Depending on which situation applies, lenders cannot issue them a home equity loan until they either earn additional equity in their home or pay off some of their existing debts. Another common issue you might run into is having a credit score or payment history not meeting a lender's requirement.

What is a disadvantage of taking out a home equity loan?

Home Equity Loan Disadvantages

Higher Interest Rate Than a HELOC: Home equity loans tend to have a higher interest rate than home equity lines of credit, so you may pay more interest over the life of the loan. Your Home Will Be Used As Collateral: Failure to make on-time monthly payments will hurt your credit score.

Do you need an appraisal for a HELOC?

Yes. This is the case for home equity related financial products such as fixed rate home equity loans, home equity lines of credit (HELOCs), and cash out refinances. Lenders require an appraisal for home equity loans to protect themselves from the risk of default.

Is there a penalty for paying home equity loan early?

In some cases, the fee the lender charges may be based on how early you prepay the HELOC. For instance, if you close a HELOC before three years has elapsed, you may pay a 3 percent penalty or you could be charged a 5 percent penalty for closing a HELOC before the five-year mark.

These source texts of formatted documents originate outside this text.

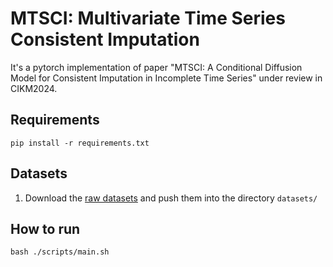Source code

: <!--
 * @Description: 
 * @Author: Jianping Zhou
 * @Email: jianpingzhou0927@gmail.com
 * @Date: 2024-05-09 09:48:27
-->
# MTSCI: Multivariate Time Series Consistent Imputation

It's a pytorch implementation of paper "MTSCI: A Conditional Diffusion Model for Consistent Imputation in Incomplete Time Series" under review in CIKM2024.

## Requirements

```shell
pip install -r requirements.txt
```

## Datasets

1. Download the [raw datasets](https://drive.google.com/drive/u/0/home) and push them into the directory `datasets/`

## How to run

```shell
bash ./scripts/main.sh
```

Why a home equity loan is not a good idea?

The Bottom Line

Home equity loans are a useful way to borrow your equity and pay for a large expense. This type of loan comes as a lump sum with a fixed interest rate often lower than other types. However, since you're using your home as collateral, you risk foreclosure if you fail to repay it.

Is a HELOC a trap?

HELOCs in particular can be a trap. “Many homeowners find it difficult to stay disciplined in paying down the principal on their line of credit,” Bellas says. During the initial draw period, “most HELOCs only require you to pay down the interest every month, similar to how a credit card has a minimum payment.

What is the difference between a HELOC and a home equity loan?

With a home equity loan, you receive the money you are borrowing in a lump sum payment, and you may have a fixed or adjustable interest rate. With a Home Equity Line of Credit (HELOC), you can borrow or draw money multiple times from an available maximum amount.